Once all interviews are completed candidates are then evaluated against each other and invitations or denials are sent to the candidates.
If a candidate is accepted they are required to go to their family physician to complete a sports physical clearing them for physical activity prior to starting the program. During candidate orientation new midshipmen will be required to perform a Navy physical fitness test. Unsatisfactory results during this test will result in the candidate’s invitation to the college program to be withdrawn.
When do college program midshipmen become eligible to apply for scholarships?
At the end of each academic year, college program midshipmen are submitted for a 3 or 2 year scholarship. If awarded, the 3 or 2 year scholarship provides the same benefits as the 4 year national scholarship for the specified period of time. Candidates for these scholarships are evaluated based on the same criteria as the 4 year scholarship students with college GPA and performance as a midshipman playing a huge factor.
Freshmen in college (provided they have achieved less then 30 college credit hours) are eligible to re-apply for the National 4-year Scholarship even if they were previously denied!
What happens if a college program midshipmen is never awarded a scholarship?
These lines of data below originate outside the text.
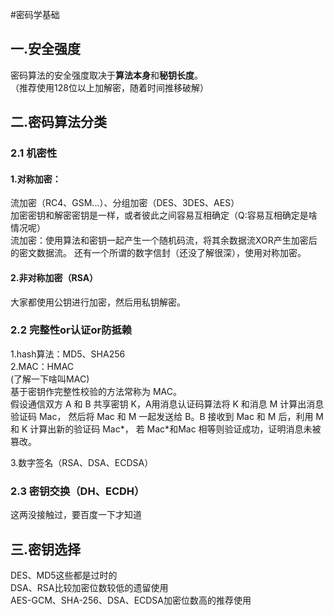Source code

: #密码学基础

## 一.安全强度
密码算法的安全强度取决于**算法本身**和**秘钥长度**。  
（推荐使用128位以上加解密，随着时间推移破解）

## 二.密码算法分类

### 2.1 机密性

#### 1.对称加密：
流加密（RC4、GSM...）、分组加密（DES、3DES、AES）  
加密密钥和解密密钥是一样，或者彼此之间容易互相确定（Q:容易互相确定是啥情况呢）  
流加密：使用算法和密钥一起产生一个随机码流，将其余数据流XOR产生加密后的密文数据流。
还有一个所谓的数字信封（还没了解很深），使用对称加密。

#### 2.非对称加密（RSA）
大家都使用公钥进行加密，然后用私钥解密。

### 2.2 完整性or认证or防抵赖
1.hash算法：MD5、SHA256  
2.MAC：HMAC  
(了解一下啥叫MAC)  
基于密钥作完整性校验的方法常称为 MAC。  
假设通信双方 A 和 B 共享密钥 K，A用消息认证码算法将 K 和消息 M 计算出消息验证码 Mac，
然后将 Mac 和 M 一起发送给 B。B 接收到 Mac 和 M 后，利用 M 和 K 计算出新的验证码 Mac*，
若 Mac*和Mac 相等则验证成功，证明消息未被篡改。

3.数字签名（RSA、DSA、ECDSA）

### 2.3 密钥交换（DH、ECDH）
这两没接触过，要百度一下才知道

## 三.密钥选择
DES、MD5这些都是过时的  
DSA、RSA比较加密位数较低的遗留使用    
AES-GCM、SHA-256、DSA、ECDSA加密位数高的推荐使用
All college program students must either be on scholarship or be accepted into the ‘advanced’ college program by the start of their Junior year in school. If not, then the student is required to be dis-enrolled from NROTC. Students in the advanced college program do not receive tuition benefits but do receive a monthly stipend and participate in one summer of training before graduation. Advanced college program students have the same active duty obligation as scholarship students.